Kate Quinn’s The Alice Network (2017) By reading this novel, I finished all the books that were on the reading roster during the time I was on mat leave and the Bring Your Own Baby book club was running (it ran until Covid and then I was done mat leave). It was also a bit of a discovery that my friend Brenda ranked this as one of her favourite books and maybe that was the impetus to stop pushing this one off, finally. At first, I wasn’t sure what to make of Charlie who has a Little Problem but she grows up during her adventure. With little else to fit the category, I’m using this novel to check off “A book about a true crime” in the 2021 reading challenge. I thought it was a little corny how parallel in the past and present (e.g., hook-ups) but it built to that and then the present and past converged and and it’s very satisfying.
👽 Daniel Keyes’ Flowers for Algernon (1959) Then it was time for some OG scifi. Surprisingly, it didn’t read as a book from 1950s, lacking in outdated tech references. It was quite haunting; the author was really good at explaining things simplistically and in a timeless kind of tone.

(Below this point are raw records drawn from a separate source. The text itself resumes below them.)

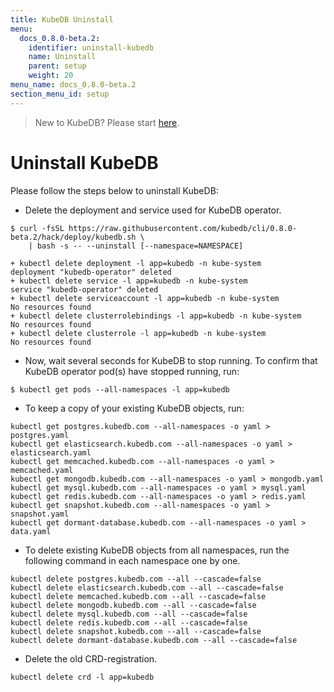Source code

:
 ```yaml
---
title: KubeDB Uninstall
menu:
  docs_0.8.0-beta.2:
    identifier: uninstall-kubedb
    name: Uninstall
    parent: setup
    weight: 20
menu_name: docs_0.8.0-beta.2
section_menu_id: setup
---
```


> New to KubeDB? Please start [here](/docs/concepts/README.md).

# Uninstall KubeDB
Please follow the steps below to uninstall KubeDB:

- Delete the deployment and service used for KubeDB operator.

```console
$ curl -fsSL https://raw.githubusercontent.com/kubedb/cli/0.8.0-beta.2/hack/deploy/kubedb.sh \
    | bash -s -- --uninstall [--namespace=NAMESPACE]

+ kubectl delete deployment -l app=kubedb -n kube-system
deployment "kubedb-operator" deleted
+ kubectl delete service -l app=kubedb -n kube-system
service "kubedb-operator" deleted
+ kubectl delete serviceaccount -l app=kubedb -n kube-system
No resources found
+ kubectl delete clusterrolebindings -l app=kubedb -n kube-system
No resources found
+ kubectl delete clusterrole -l app=kubedb -n kube-system
No resources found
```

- Now, wait several seconds for KubeDB to stop running. To confirm that KubeDB operator pod(s) have stopped running, run:

```console
$ kubectl get pods --all-namespaces -l app=kubedb
```

- To keep a copy of your existing KubeDB objects, run:

```console
kubectl get postgres.kubedb.com --all-namespaces -o yaml > postgres.yaml
kubectl get elasticsearch.kubedb.com --all-namespaces -o yaml > elasticsearch.yaml
kubectl get memcached.kubedb.com --all-namespaces -o yaml > memcached.yaml
kubectl get mongodb.kubedb.com --all-namespaces -o yaml > mongodb.yaml
kubectl get mysql.kubedb.com --all-namespaces -o yaml > mysql.yaml
kubectl get redis.kubedb.com --all-namespaces -o yaml > redis.yaml
kubectl get snapshot.kubedb.com --all-namespaces -o yaml > snapshot.yaml
kubectl get dormant-database.kubedb.com --all-namespaces -o yaml > data.yaml
```

- To delete existing KubeDB objects from all namespaces, run the following command in each namespace one by one.

```console
kubectl delete postgres.kubedb.com --all --cascade=false
kubectl delete elasticsearch.kubedb.com --all --cascade=false
kubectl delete memcached.kubedb.com --all --cascade=false
kubectl delete mongodb.kubedb.com --all --cascade=false
kubectl delete mysql.kubedb.com --all --cascade=false
kubectl delete redis.kubedb.com --all --cascade=false
kubectl delete snapshot.kubedb.com --all --cascade=false
kubectl delete dormant-database.kubedb.com --all --cascade=false
```

- Delete the old CRD-registration.

```console
kubectl delete crd -l app=kubedb
```
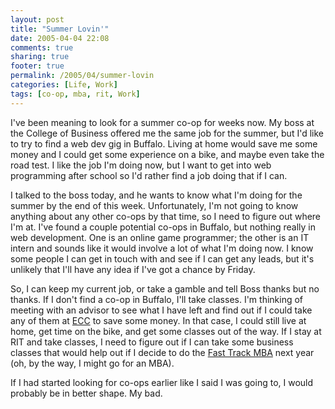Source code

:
 ```yaml
---
layout: post
title: "Summer Lovin'"
date: 2005-04-04 22:08
comments: true
sharing: true
footer: true
permalink: /2005/04/summer-lovin
categories: [Life, Work]
tags: [co-op, mba, rit, Work]
---
```

I've been meaning to look for a summer co-op for weeks now.  My boss at the College of Business offered me the same job for the summer, but I'd like to try to find a web dev gig in Buffalo.  Living at home would save me some money and I could get some experience on a bike, and maybe even take the road test.  I like the job I'm doing now, but I want to get into web programming after school so I'd rather find a job doing that if I can.

I talked to the boss today, and he wants to know what I'm doing for the summer by the end of this week.  Unfortunately, I'm not going to know anything about any other co-ops by that time, so I need to figure out where I'm at.  I've found a couple potential co-ops in Buffalo, but nothing really in web development.  One is an online game programmer; the other is an IT intern and sounds like it would involve a lot of what I'm doing now.  I know some people I can get in touch with and see if I can get any leads, but it's unlikely that I'll have any idea if I've got a chance by Friday.

So, I can keep my current job, or take a gamble and tell Boss thanks but no thanks.  If I don't find a co-op in Buffalo, I'll take classes.  I'm thinking of meeting with an advisor to see what I have left and find out if I could take any of them at <a href="http://www.ecc.edu/">ECC</a> to save some money.  In that case, I could still live at home, get time on the bike, and get some classes out of the way.  If I stay at RIT and take classes, I need to figure out if I can take some business classes that would help out if I decide to do the <a href="http://www.ritmba.com/programs_fasttrack.html">Fast Track MBA</a> next year (oh, by the way, I might go for an MBA).

If I had started looking for co-ops earlier like I said I was going to, I would probably be in better shape.  My bad.
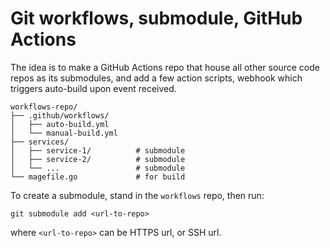 # Git workflows, submodule, GitHub Actions
The idea is to make a GitHub Actions repo that house all other source code repos as its submodules, and add a few action scripts, webhook which triggers auto-build upon event received.

```
workflows-repo/
├── .github/workflows/
│   ├── auto-build.yml
│   └── manual-build.yml
├── services/
│   ├── service-1/          # submodule
│   ├── service-2/          # submodule
│   └── ...                 # submodule
└── magefile.go             # for build

```

To create a submodule, stand in the `workflows` repo, then run: 
```
git submodule add <url-to-repo>
``` 
where `<url-to-repo>` can be HTTPS url, or SSH url.
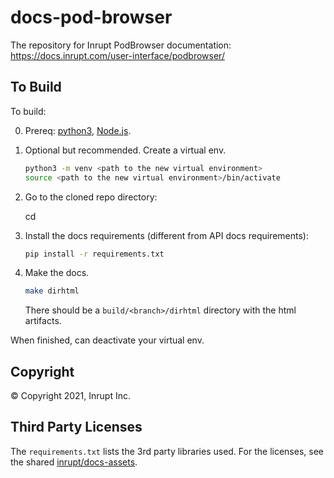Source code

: # docs-pod-browser
The repository for Inrupt PodBrowser documentation:
https://docs.inrupt.com/user-interface/podbrowser/

## To Build

To build:

0. Prereq: [python3](https://www.python.org/downloads/), [Node.js](https://nodejs.org/).

1. Optional but recommended. Create a virtual env.

   ```sh
   python3 -m venv <path to the new virtual environment>
   source <path to the new virtual environment>/bin/activate
   ```

1. Go to the cloned repo directory:

   cd <cloned repo dir>

1. Install the docs requirements (different from API docs requirements):

   ```sh
   pip install -r requirements.txt
   ```

1. Make the docs.

   ```sh
   make dirhtml
   ```

   There should be a `build/<branch>/dirhtml` directory with the html artifacts.

When finished, can deactivate your virtual env.

## Copyright

© Copyright 2021, Inrupt Inc.

## Third Party Licenses

The ``requirements.txt`` lists the 3rd party libraries used. For the
licenses, see the shared [inrupt/docs-assets](https://github.com/inrupt/docs-assets#readme).

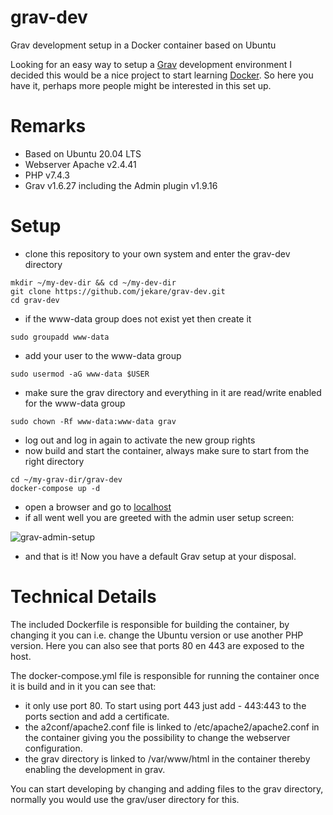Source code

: # grav-dev
Grav development setup in a Docker container based on Ubuntu

Looking for an easy way to setup a [Grav](https://getgrav.org/) development environment I decided this would be a nice project to start learning [Docker](https://www.docker.com/). So here you have it, perhaps more people might be interested in this set up.

# Remarks
* Based on Ubuntu 20.04 LTS
* Webserver Apache v2.4.41
* PHP v7.4.3
* Grav v1.6.27 including the Admin plugin v1.9.16

# Setup
* clone this repository to your own system and enter the grav-dev directory
```
mkdir ~/my-dev-dir && cd ~/my-dev-dir
git clone https://github.com/jekare/grav-dev.git
cd grav-dev
```
* if the www-data group does not exist yet then create it
```
sudo groupadd www-data
```
* add your user to the www-data group
```
sudo usermod -aG www-data $USER
```
* make sure the grav directory and everything in it are read/write enabled for the www-data group
```
sudo chown -Rf www-data:www-data grav
```
* log out and log in again to activate the new group rights
* now build and start the container, always make sure to start from the right directory
```
cd ~/my-grav-dir/grav-dev
docker-compose up -d
```
* open a browser and go to [localhost](http://localhost)
* if all went well you are greeted with the admin user setup screen:

![grav-admin-setup](https://user-images.githubusercontent.com/7894742/93665165-9e777280-fa74-11ea-8b7e-8ce678fbfd76.png)

* and that is it! Now you have a default Grav setup at your disposal.

# Technical Details

The included Dockerfile is responsible for building the container, by changing it you can i.e. change the Ubuntu version or use another PHP version. Here you can also see that ports 80 en 443 are exposed to the host.

The docker-compose.yml file is responsible for running the container once it is build and in it you can see that:
* it only use port 80. To start using port 443 just add - 443:443 to the ports section and add a certificate.
* the a2conf/apache2.conf file is linked to /etc/apache2/apache2.conf in the container giving you the possibility to change the webserver configuration.
* the grav directory is linked to /var/www/html in the container thereby enabling the development in grav.

You can start developing by changing and adding files to the grav directory, normally you would use the grav/user directory for this.


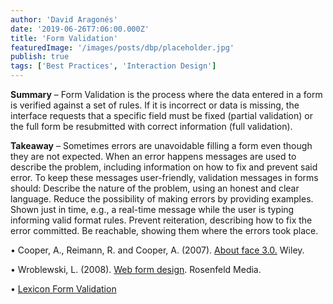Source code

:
 ```yaml
---
author: 'David Aragonés'
date: '2019-06-26T7:06:00.000Z'
title: 'Form Validation'
featuredImage: '/images/posts/dbp/placeholder.jpg'
publish: true
tags: ['Best Practices', 'Interaction Design']
---
```


**Summary** – Form Validation is the process where the data entered in a form is verified against a set of rules. If it is incorrect or data is missing, the interface requests that a specific field must be fixed (partial validation) or the full form be resubmitted with correct information (full validation).

**Takeaway** – Sometimes errors are unavoidable filling a form even though they are not expected. When an error happens messages are used to describe the problem, including information on how to fix and prevent said error. To keep these messages user-friendly, validation messages in forms should: Describe the nature of the problem, using an honest and clear language. Reduce the possibility of making errors by providing examples. Shown just in time, e.g., a real-time message while the user is typing informing valid format rules. Prevent reiteration, describing how to fix the error committed. Be reachable, showing them where the errors took place.

• Cooper, A., Reimann, R. and Cooper, A. (2007). [About face 3.0.](https://www.amazon.com/dp/0470084111/ref=cm_sw_r_tw_dp_U_x_FYieDbGJCGWJK) Wiley.

• Wroblewski, L. (2008). [Web form design](https://www.amazon.com/dp/B004VFUP2I/ref=cm_sw_r_tw_dp_U_x_vkieDbRX8FG18). Rosenfeld Media.

• [Lexicon Form Validation](https://liferay.design/lexicon/core-components/forms/forms-validation/)
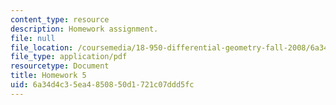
 ```yaml
---
content_type: resource
description: Homework assignment.
file: null
file_location: /coursemedia/18-950-differential-geometry-fall-2008/6a34d4c35ea4850850d1721c07ddd5fc_homework5.pdf
file_type: application/pdf
resourcetype: Document
title: Homework 5
uid: 6a34d4c3-5ea4-8508-50d1-721c07ddd5fc
---
```

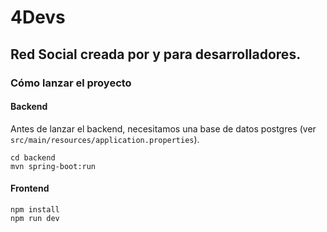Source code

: # 4Devs
## Red Social creada por y para desarrolladores.


### Cómo lanzar el proyecto 

#### Backend

Antes de lanzar el backend, necesitamos una base de datos postgres (ver `src/main/resources/application.properties`).

```
cd backend
mvn spring-boot:run
```

#### Frontend

```
npm install 
npm run dev
```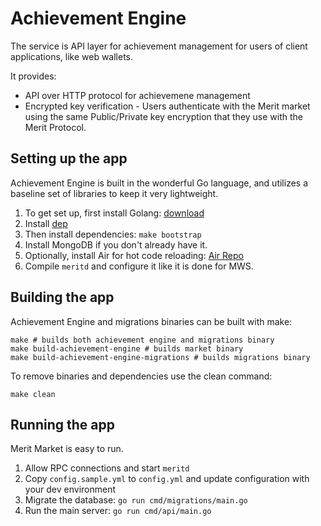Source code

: # Achievement Engine

The service is API layer for achievement management for users of client applications, like web wallets.

It provides:
- API over HTTP protocol for achievemene management
- Encrypted key verification - Users authenticate with the Merit market using the same Public/Private key encryption that they use with the Merit Protocol.

## Setting up the app

Achievement Engine is built in the wonderful Go language, and utilizes a baseline set of libraries to keep it very lightweight.

1. To get set up, first install Golang: [download](http://golang.org/downloads)
1. Install [dep](https://golang.github.io/dep/docs/installation.html)
1. Then install dependencies: `make bootstrap`
1. Install MongoDB if you don't already have it.
1. Optionally, install Air for hot code reloading: [Air Repo](https://github.com/cosmtrek/air)
1. Compile `meritd` and configure it like it is done for MWS.

## Building the app

Achievement Engine and migrations binaries can be built with make:

```
make # builds both achievement engine and migrations binary
make build-achievement-engine # builds market binary
make build-achievement-engine-migrations # builds migrations binary
```

To remove binaries and dependencies use the clean command:

```
make clean
```

## Running the app

Merit Market is easy to run.

1. Allow RPC connections and start `meritd` 
1. Copy `config.sample.yml` to `config.yml` and update configuration with your dev environment
1. Migrate the database: `go run cmd/migrations/main.go`
1. Run the main server: `go run cmd/api/main.go`
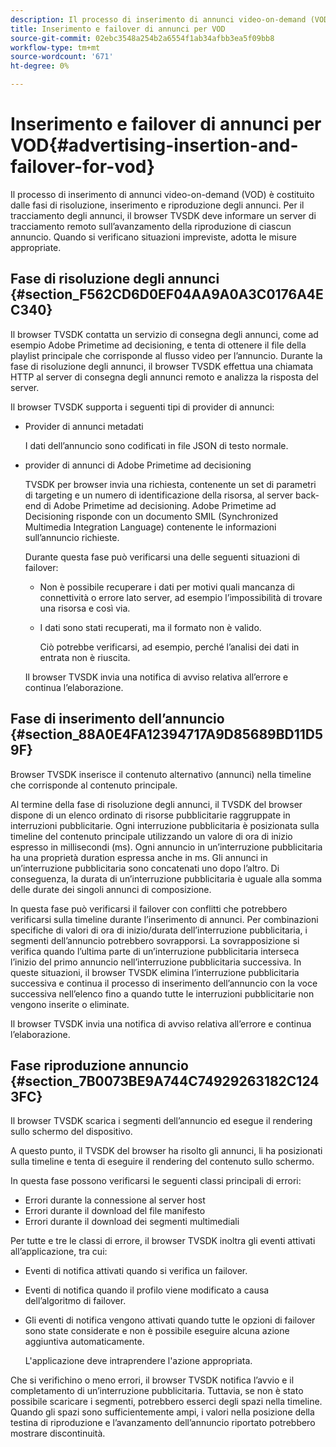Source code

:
 ```yaml
---
description: Il processo di inserimento di annunci video-on-demand (VOD) è costituito dalle fasi di risoluzione, inserimento e riproduzione degli annunci. Per il tracciamento degli annunci, il browser TVSDK deve informare un server di tracciamento remoto sull’avanzamento della riproduzione di ciascun annuncio. Quando si verificano situazioni impreviste, adotta le misure appropriate.
title: Inserimento e failover di annunci per VOD
source-git-commit: 02ebc3548a254b2a6554f1ab34afbb3ea5f09bb8
workflow-type: tm+mt
source-wordcount: '671'
ht-degree: 0%

---
```


# Inserimento e failover di annunci per VOD{#advertising-insertion-and-failover-for-vod}

Il processo di inserimento di annunci video-on-demand (VOD) è costituito dalle fasi di risoluzione, inserimento e riproduzione degli annunci. Per il tracciamento degli annunci, il browser TVSDK deve informare un server di tracciamento remoto sull’avanzamento della riproduzione di ciascun annuncio. Quando si verificano situazioni impreviste, adotta le misure appropriate.

## Fase di risoluzione degli annunci {#section_F562CD6D0EF04AA9A0A3C0176A4EC340}

Il browser TVSDK contatta un servizio di consegna degli annunci, come ad esempio Adobe Primetime ad decisioning, e tenta di ottenere il file della playlist principale che corrisponde al flusso video per l’annuncio. Durante la fase di risoluzione degli annunci, il browser TVSDK effettua una chiamata HTTP al server di consegna degli annunci remoto e analizza la risposta del server.

Il browser TVSDK supporta i seguenti tipi di provider di annunci:

* Provider di annunci metadati

  I dati dell’annuncio sono codificati in file JSON di testo normale.
* provider di annunci di Adobe Primetime ad decisioning

  TVSDK per browser invia una richiesta, contenente un set di parametri di targeting e un numero di identificazione della risorsa, al server back-end di Adobe Primetime ad decisioning. Adobe Primetime ad Decisioning risponde con un documento SMIL (Synchronized Multimedia Integration Language) contenente le informazioni sull’annuncio richieste.

  Durante questa fase può verificarsi una delle seguenti situazioni di failover:

   * Non è possibile recuperare i dati per motivi quali mancanza di connettività o errore lato server, ad esempio l’impossibilità di trovare una risorsa e così via.
   * I dati sono stati recuperati, ma il formato non è valido.

     Ciò potrebbe verificarsi, ad esempio, perché l’analisi dei dati in entrata non è riuscita.

  Il browser TVSDK invia una notifica di avviso relativa all’errore e continua l’elaborazione.

## Fase di inserimento dell’annuncio {#section_88A0E4FA12394717A9D85689BD11D59F}

Browser TVSDK inserisce il contenuto alternativo (annunci) nella timeline che corrisponde al contenuto principale.

Al termine della fase di risoluzione degli annunci, il TVSDK del browser dispone di un elenco ordinato di risorse pubblicitarie raggruppate in interruzioni pubblicitarie. Ogni interruzione pubblicitaria è posizionata sulla timeline del contenuto principale utilizzando un valore di ora di inizio espresso in millisecondi (ms). Ogni annuncio in un’interruzione pubblicitaria ha una proprietà duration espressa anche in ms. Gli annunci in un’interruzione pubblicitaria sono concatenati uno dopo l’altro. Di conseguenza, la durata di un’interruzione pubblicitaria è uguale alla somma delle durate dei singoli annunci di composizione.

In questa fase può verificarsi il failover con conflitti che potrebbero verificarsi sulla timeline durante l’inserimento di annunci. Per combinazioni specifiche di valori di ora di inizio/durata dell’interruzione pubblicitaria, i segmenti dell’annuncio potrebbero sovrapporsi. La sovrapposizione si verifica quando l’ultima parte di un’interruzione pubblicitaria interseca l’inizio del primo annuncio nell’interruzione pubblicitaria successiva. In queste situazioni, il browser TVSDK elimina l’interruzione pubblicitaria successiva e continua il processo di inserimento dell’annuncio con la voce successiva nell’elenco fino a quando tutte le interruzioni pubblicitarie non vengono inserite o eliminate.

Il browser TVSDK invia una notifica di avviso relativa all’errore e continua l’elaborazione.

## Fase riproduzione annuncio {#section_7B0073BE9A744C74929263182C1243FC}

Il browser TVSDK scarica i segmenti dell’annuncio ed esegue il rendering sullo schermo del dispositivo.

A questo punto, il TVSDK del browser ha risolto gli annunci, li ha posizionati sulla timeline e tenta di eseguire il rendering del contenuto sullo schermo.

In questa fase possono verificarsi le seguenti classi principali di errori:

* Errori durante la connessione al server host
* Errori durante il download del file manifesto
* Errori durante il download dei segmenti multimediali

Per tutte e tre le classi di errore, il browser TVSDK inoltra gli eventi attivati all’applicazione, tra cui:

* Eventi di notifica attivati quando si verifica un failover.
* Eventi di notifica quando il profilo viene modificato a causa dell’algoritmo di failover.
* Gli eventi di notifica vengono attivati quando tutte le opzioni di failover sono state considerate e non è possibile eseguire alcuna azione aggiuntiva automaticamente.

  L&#39;applicazione deve intraprendere l&#39;azione appropriata.

Che si verifichino o meno errori, il browser TVSDK notifica l’avvio e il completamento di un’interruzione pubblicitaria. Tuttavia, se non è stato possibile scaricare i segmenti, potrebbero esserci degli spazi nella timeline. Quando gli spazi sono sufficientemente ampi, i valori nella posizione della testina di riproduzione e l’avanzamento dell’annuncio riportato potrebbero mostrare discontinuità.
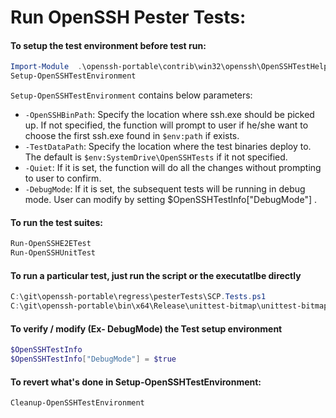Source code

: Run OpenSSH Pester Tests:
==================================

#### To setup the test environment before test run:

```powershell
Import-Module  .\openssh-portable\contrib\win32\openssh\OpenSSHTestHelper.psm1 –Force
Setup-OpenSSHTestEnvironment
```

`Setup-OpenSSHTestEnvironment` contains below parameters:
* `-OpenSSHBinPath`: Specify the location where ssh.exe should be picked up. If not specified, the function will prompt to user if he/she want to choose the first ssh.exe found in `$env:path` if exists.
* `-TestDataPath`: Specify the location where the test binaries deploy to. The default is `$env:SystemDrive\OpenSSHTests` if it not specified.
* `-Quiet`: If it is set, the function will do all the changes without prompting to user to confirm.
* `-DebugMode`: If it is set, the subsequent tests will be running in debug mode. User can modify by setting $OpenSSHTestInfo["DebugMode"] .

#### To run the test suites:

```powershell
Run-OpenSSHE2ETest
Run-OpenSSHUnitTest
```

#### To run a particular test, just run the script or the executatlbe directly

```powershell
C:\git\openssh-portable\regress\pesterTests\SCP.Tests.ps1
C:\git\openssh-portable\bin\x64\Release\unittest-bitmap\unittest-bitmap.exe
```

#### To verify / modify (Ex- DebugMode) the Test setup environment 

```powershell
$OpenSSHTestInfo
$OpenSSHTestInfo["DebugMode"] = $true
```

#### To revert what's done in Setup-OpenSSHTestEnvironment:

```powershell
Cleanup-OpenSSHTestEnvironment
```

🍚🏫 Mary H.K. Choi’s Yolk (Mar 2021) Maybe saw while browsing VPL and noticed its manga-style cover and that Auntie Joan read it before me kept it in my purview. After starting it, I learned it’s Young Adult per its inclusion in a YA reading list. The novel is from Jayne’s point of view, in denial of what’s going on (her anorexia-bulimia) and for a while, she’s not sympathetic, seems to mess things up from former roommates to boyfriends. It is about the ugly side of sister relationships that is hard to read but the truth. I’m a bit of nerdy, loser June who is not self-aware and a bit of perfectionist Jayne who doesn’t try and hates herself and binges: I could also relate to feelings of inadequacy – I want my own Patrick! – :S
🍚 💯🇨🇦 Jessica J. Lee’s Two Trees Make A Forest: In Search of My Family’s Past Among Taiwan’s Mountains and Coasts (July 2020) I didn’t listen to Canada Reads 2021 but it’s from their shortlist that I know about it – is it the Jessica Lee I know? Well. Not all of us are tree historians with the kind of appreciation for tree species but it was neat to have it point out the special origins of Taiwan island, the special wildlife, many climates, etc. Not all of us have a grandfather who was in the National Party air force and wrote 20 pages of his personal history or grandmother who allowed voice recording of stories. A “mystery” who grandmother several times (long lost relatives) and unsolved – why she didn’t pass the grandfather’s letters on. Irritated by how she referred to them as Po and Gong – kinda of jarring like “Ma” and “Ba” and I’m not sure if it’s because at some point, it was too infantile to say Popo and Gong-gong?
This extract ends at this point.